• _Your goal_: Would you return every entry below without a single difference?

══════════

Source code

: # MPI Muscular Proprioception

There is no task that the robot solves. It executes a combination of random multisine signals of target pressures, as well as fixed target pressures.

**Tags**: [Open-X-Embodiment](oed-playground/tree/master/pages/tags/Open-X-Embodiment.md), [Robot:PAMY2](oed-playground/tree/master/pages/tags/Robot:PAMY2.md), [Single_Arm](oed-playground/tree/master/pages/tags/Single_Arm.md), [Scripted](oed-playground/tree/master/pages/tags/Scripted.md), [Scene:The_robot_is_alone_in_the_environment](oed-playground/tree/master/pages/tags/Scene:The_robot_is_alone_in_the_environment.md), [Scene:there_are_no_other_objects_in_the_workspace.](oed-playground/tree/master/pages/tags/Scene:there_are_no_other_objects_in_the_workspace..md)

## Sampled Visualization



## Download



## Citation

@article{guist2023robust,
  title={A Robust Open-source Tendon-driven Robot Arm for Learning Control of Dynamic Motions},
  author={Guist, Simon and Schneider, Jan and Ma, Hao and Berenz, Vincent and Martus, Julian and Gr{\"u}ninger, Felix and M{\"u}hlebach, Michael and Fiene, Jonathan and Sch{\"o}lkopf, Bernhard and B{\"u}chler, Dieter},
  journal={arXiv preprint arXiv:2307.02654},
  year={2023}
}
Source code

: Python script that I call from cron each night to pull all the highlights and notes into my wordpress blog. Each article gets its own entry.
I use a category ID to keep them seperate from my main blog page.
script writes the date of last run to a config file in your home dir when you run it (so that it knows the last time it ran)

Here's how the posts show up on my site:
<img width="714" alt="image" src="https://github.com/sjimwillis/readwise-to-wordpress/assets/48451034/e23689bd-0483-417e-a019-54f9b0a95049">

══════════

• _Written solution_:
Source code

: # MPI Muscular Proprioception

There is no task that the robot solves. It executes a combination of random multisine signals of target pressures, as well as fixed target pressures.

**Tags**: [Open-X-Embodiment](oed-playground/tree/master/pages/tags/Open-X-Embodiment.md), [Robot:PAMY2](oed-playground/tree/master/pages/tags/Robot:PAMY2.md), [Single_Arm](oed-playground/tree/master/pages/tags/Single_Arm.md), [Scripted](oed-playground/tree/master/pages/tags/Scripted.md), [Scene:The_robot_is_alone_in_the_environment](oed-playground/tree/master/pages/tags/Scene:The_robot_is_alone_in_the_environment.md), [Scene:there_are_no_other_objects_in_the_workspace.](oed-playground/tree/master/pages/tags/Scene:there_are_no_other_objects_in_the_workspace..md)

## Sampled Visualization



## Download



## Citation

@article{guist2023robust,
  title={A Robust Open-source Tendon-driven Robot Arm for Learning Control of Dynamic Motions},
  author={Guist, Simon and Schneider, Jan and Ma, Hao and Berenz, Vincent and Martus, Julian and Gr{\"u}ninger, Felix and M{\"u}hlebach, Michael and Fiene, Jonathan and Sch{\"o}lkopf, Bernhard and B{\"u}chler, Dieter},
  journal={arXiv preprint arXiv:2307.02654},
  year={2023}
}
Source code

: Python script that I call from cron each night to pull all the highlights and notes into my wordpress blog. Each article gets its own entry.
I use a category ID to keep them seperate from my main blog page.
script writes the date of last run to a config file in your home dir when you run it (so that it knows the last time it ran)

Here's how the posts show up on my site:
<img width="714" alt="image" src="https://github.com/sjimwillis/readwise-to-wordpress/assets/48451034/e23689bd-0483-417e-a019-54f9b0a95049">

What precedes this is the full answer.